Se tira una hora, revisando las colas, rodeando tres veces el estadio, hablando con unos y con otros, sopesando el carácter individual de cada uno, a ver qué tal marcha la cosa, pero no marcha bien, concediéndose otros cinco minutos contados en el reloj del ala sudoeste, y luego otros cinco minutos más, diciéndose que si en los próximos cinco minutos no descubre a alguien con un saludable muchachote a remolque se rendirá y volverá a casa, y luego un minuto más, y luego otro, merodeando entre las colas, iniciando acercamientos que no se resuelven, y a eso de una hora más tarde está hablando con un hombre y con su hijo, los dos sentados frente a la zona de las gradas, cerca del final de una cola muy larga, provistos de un saco de dormir para el chico y de una trenca para el hombre, y Manx se está trabajando el tema de los nombres.

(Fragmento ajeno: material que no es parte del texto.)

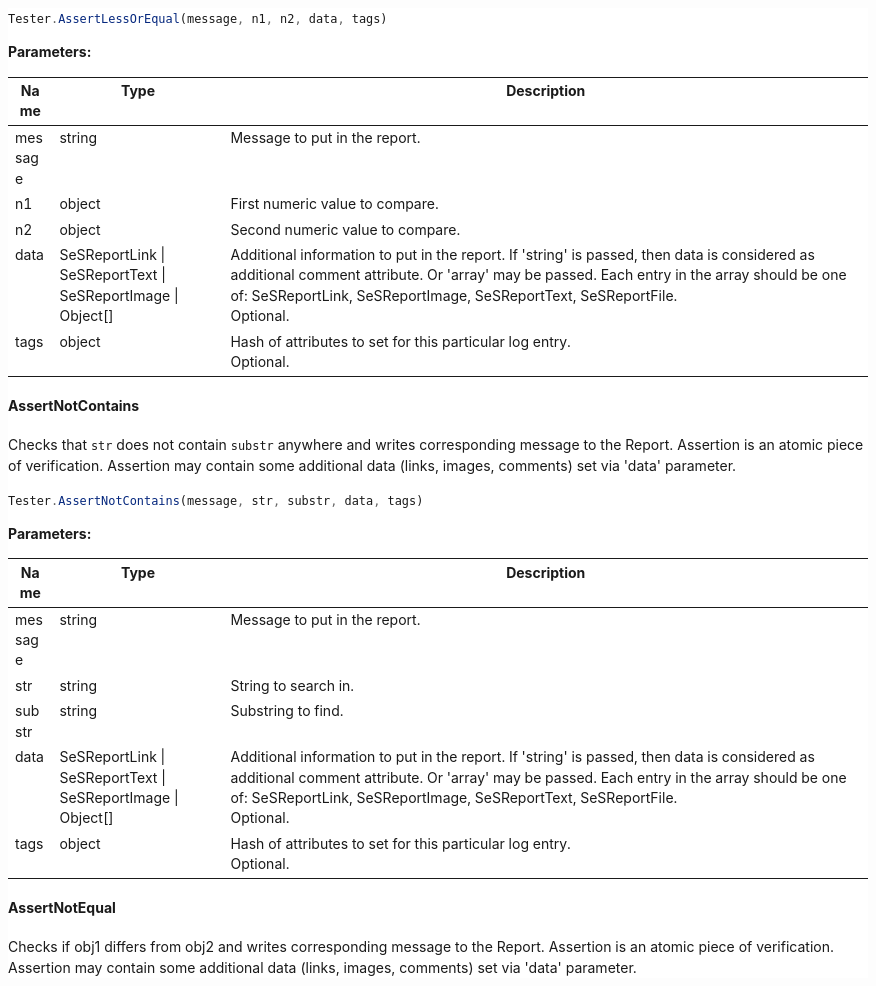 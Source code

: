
 ```javascript
Tester.AssertLessOrEqual(message, n1, n2, data, tags)
```


**Parameters:**

|  **Name** | **Type** | **Description** |
| ---------- | -------- | --------------- |
| message | string |  Message to put in the report. |
| n1 | object |  First numeric value to compare. |
| n2 | object |  Second numeric value to compare. |
| data | SeSReportLink \| SeSReportText \| SeSReportImage \| Object[] |  Additional information to put in the report. If 'string' is passed, then data is considered as additional comment attribute. Or 'array' may be passed. Each entry in the array should be one of: SeSReportLink, SeSReportImage, SeSReportText, SeSReportFile.<br>Optional. |
| tags | object |  Hash of attributes to set for this particular log entry.<br>Optional. |





<a name="see.also.tester.assertlessorequal"></a>

<a name="AssertNotContains"></a>    
#### AssertNotContains

Checks that `str` does not contain `substr` anywhere and writes corresponding message to the Report.
Assertion is an atomic piece of verification. Assertion may contain some 
additional data (links, images, comments) set via 'data' parameter.

```javascript
Tester.AssertNotContains(message, str, substr, data, tags)
```


**Parameters:**

|  **Name** | **Type** | **Description** |
| ---------- | -------- | --------------- |
| message | string |  Message to put in the report. |
| str | string |  String to search in. |
| substr | string |  Substring to find. |
| data | SeSReportLink \| SeSReportText \| SeSReportImage \| Object[] |  Additional information to put in the report. If 'string' is passed, then data is considered as additional comment attribute. Or 'array' may be passed. Each entry in the array should be one of: SeSReportLink, SeSReportImage, SeSReportText, SeSReportFile.<br>Optional. |
| tags | object |  Hash of attributes to set for this particular log entry.<br>Optional. |





<a name="see.also.tester.assertnotcontains"></a>

<a name="AssertNotEqual"></a>    
#### AssertNotEqual

Checks if obj1 differs from obj2 and writes corresponding message to the Report.
Assertion is an atomic piece of verification. Assertion may contain some 
additional data (links, images, comments) set via 'data' parameter.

—Se lo digo con toda sinceridad.
—Un momento. Dice usted que esta pelota de béisbol que tiene.
—Justo justo justo. Pero no conozco el nombre de jugador, entiende, que es por lo que digo que le soy sincero.
—¿Se refiere a Bobby Thomson?
—Eso es. Perfecto. Ahora ya me siento mejor.
Manx, comprenden, cree que puede mostrarse sincero con aquel hombre. Exponerle sus propias limitaciones. Él ni es un hincha ni tiene por qué pretender serlo. Y al mismo tiempo, sólo que más profundamente, piensa que es una estrategia que podría funcionar, un plan, un ardid: muéstrale al tipo tus debilidades y se tragará tu historia entera.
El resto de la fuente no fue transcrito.